Distributed actor framework
Instead of calling methods, actors send messages to each other. Sending a message does not transfer the thread of execution from the sender to the destination. An actor can send a message and continue without blocking. Therefore, it can accomplish more in the same amount of time.
The actor model is a programming model for concurrency in a single process. Rather than dealing directly with threads (and the associated problems of race conditions, locking, and deadlock), logic is encapsulated in actors.Each actor typically represents one client or entity, it may have some local state (which is not shared with any other actor), and it communicates with other actors by sending and receiving asynchronous messages. Message delivery is not guaranteed: in certain error scenarios, messages will be lost. Since each actor processes only one message at a time, it doesn’t need to worry about threads, and each actor can be scheduled independently by the framework.

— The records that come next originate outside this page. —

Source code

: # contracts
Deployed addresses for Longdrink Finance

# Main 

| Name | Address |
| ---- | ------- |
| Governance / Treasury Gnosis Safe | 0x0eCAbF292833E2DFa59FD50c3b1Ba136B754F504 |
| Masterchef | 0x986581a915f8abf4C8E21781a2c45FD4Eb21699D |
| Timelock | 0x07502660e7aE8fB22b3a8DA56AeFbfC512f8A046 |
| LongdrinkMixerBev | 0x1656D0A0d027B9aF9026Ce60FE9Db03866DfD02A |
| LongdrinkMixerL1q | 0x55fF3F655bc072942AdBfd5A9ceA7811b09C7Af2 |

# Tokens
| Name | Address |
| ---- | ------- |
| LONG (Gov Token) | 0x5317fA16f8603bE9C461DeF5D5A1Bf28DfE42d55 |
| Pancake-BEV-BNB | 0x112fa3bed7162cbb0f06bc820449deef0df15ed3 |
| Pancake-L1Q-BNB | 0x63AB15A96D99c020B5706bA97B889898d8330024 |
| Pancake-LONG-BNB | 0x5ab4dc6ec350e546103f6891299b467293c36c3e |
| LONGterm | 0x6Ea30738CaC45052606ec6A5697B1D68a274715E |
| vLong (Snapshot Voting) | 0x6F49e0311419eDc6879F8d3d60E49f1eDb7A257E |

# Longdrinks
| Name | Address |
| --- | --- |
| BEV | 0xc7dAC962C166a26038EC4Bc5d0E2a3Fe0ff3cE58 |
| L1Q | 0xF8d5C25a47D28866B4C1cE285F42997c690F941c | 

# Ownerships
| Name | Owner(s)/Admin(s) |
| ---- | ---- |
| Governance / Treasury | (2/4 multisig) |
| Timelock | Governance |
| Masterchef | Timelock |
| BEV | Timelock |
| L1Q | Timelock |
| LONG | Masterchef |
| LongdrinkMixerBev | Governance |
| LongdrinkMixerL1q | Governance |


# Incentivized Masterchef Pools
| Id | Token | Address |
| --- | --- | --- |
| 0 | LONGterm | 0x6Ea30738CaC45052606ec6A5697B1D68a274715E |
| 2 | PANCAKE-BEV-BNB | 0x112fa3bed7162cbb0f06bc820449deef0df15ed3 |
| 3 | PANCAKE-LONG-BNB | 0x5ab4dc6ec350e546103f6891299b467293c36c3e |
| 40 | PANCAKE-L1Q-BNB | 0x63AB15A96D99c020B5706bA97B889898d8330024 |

With objects, when a method returns, it releases control of its executing thread. In this respect, actors behave much like objects, they react to messages and return execution when they finish processing the current message. In this way, actors actually achieve the execution we imagined for objects
In distributed actor frameworks, this programming model is used to scale an application across multiple nodes. The same message-passing mechanism is used, no matter whether the sender and recipient are on the same node or different nodes. If they are on different nodes, the message is transparently encoded into a byte sequence, sent over the network, and decoded on the other side.
An important difference between passing messages and calling methods is that messages have no return value. By sending a message, an actor delegates work to another actor.If it expected a return value, the sending actor would either need to block or to execute the other actor’s work on the same thread. Instead, the receiving actor delivers the results in a reply message.
Location transparency works better in the actor model than in RPC, because the actor model already assumes that messages may be lost, even within a single process. Although latency over the network is likely higher than within the same process, there is less of a fundamental mismatch between local and remote communication when using the actor model.
The second key change we need in our model is to reinstate encapsulation. Actors react to messages just like objects “react” to methods invoked on them. The difference is that instead of multiple threads “protruding” into our actor and wreaking havoc to internal state and invariants, actors execute independently from the senders of a message, and they react to incoming messages sequentially, one at a time. While each actor processes messages sent to it sequentially, different actors work concurrently with each other so that an actor system can process as many messages simultaneously as the hardware will support.
A distributed actor framework essentially integrates a message broker and the actor programming model into a single framework. However, if you want to perform rolling upgrades of your actor-based application, you still have to worry about forward and backward compatibility, as messages may be sent from a node running the new version to a node running the old version, and vice versa.
Three popular distributed actor frameworks handle message encoding as follows:
- Akka uses Java’s built-in serialization by default, which does not provide forward or backward compatibility. However, you can replace it with something like Protocol Buffers, and thus gain the ability to do rolling upgrades
- Orleans by default uses a custom data encoding format that does not support rolling upgrade deployments; to deploy a new version of your application, you need to set up a new cluster, move traffic from the old cluster to the new one, and shut down the old one . Like with Akka, custom serialization plug-ins can be used.
- In Erlang OTP it is surprisingly hard to make changes to record schemas (despite the system having many features designed for high availability); rolling upgrades are possible but need to be planned carefully . An experimental new
mapsdatatype (a JSON-like structure, introduced in Erlang R17 in 2014) may make this easier in the future
A natural development of the actor model was to allow addresses in messages.For example, an Actor might need to send a message to a recipient Actor from which it later expects to receive a response, but the response will actually be handled by a third Actor component that has been configured to receive and handle the response (for example, a different Actor implementing the Observer pattern). The original Actor could accomplish this by sending a communication that includes the message it wishes to send, along with the address of the third Actor that will handle the response. This third Actor that will handle the response is called the resumption (sometimes also called a continuation or stack frame). When the recipient Actor is ready to send a response, it sends the response message to the resumption Actor address that was included in the original communication.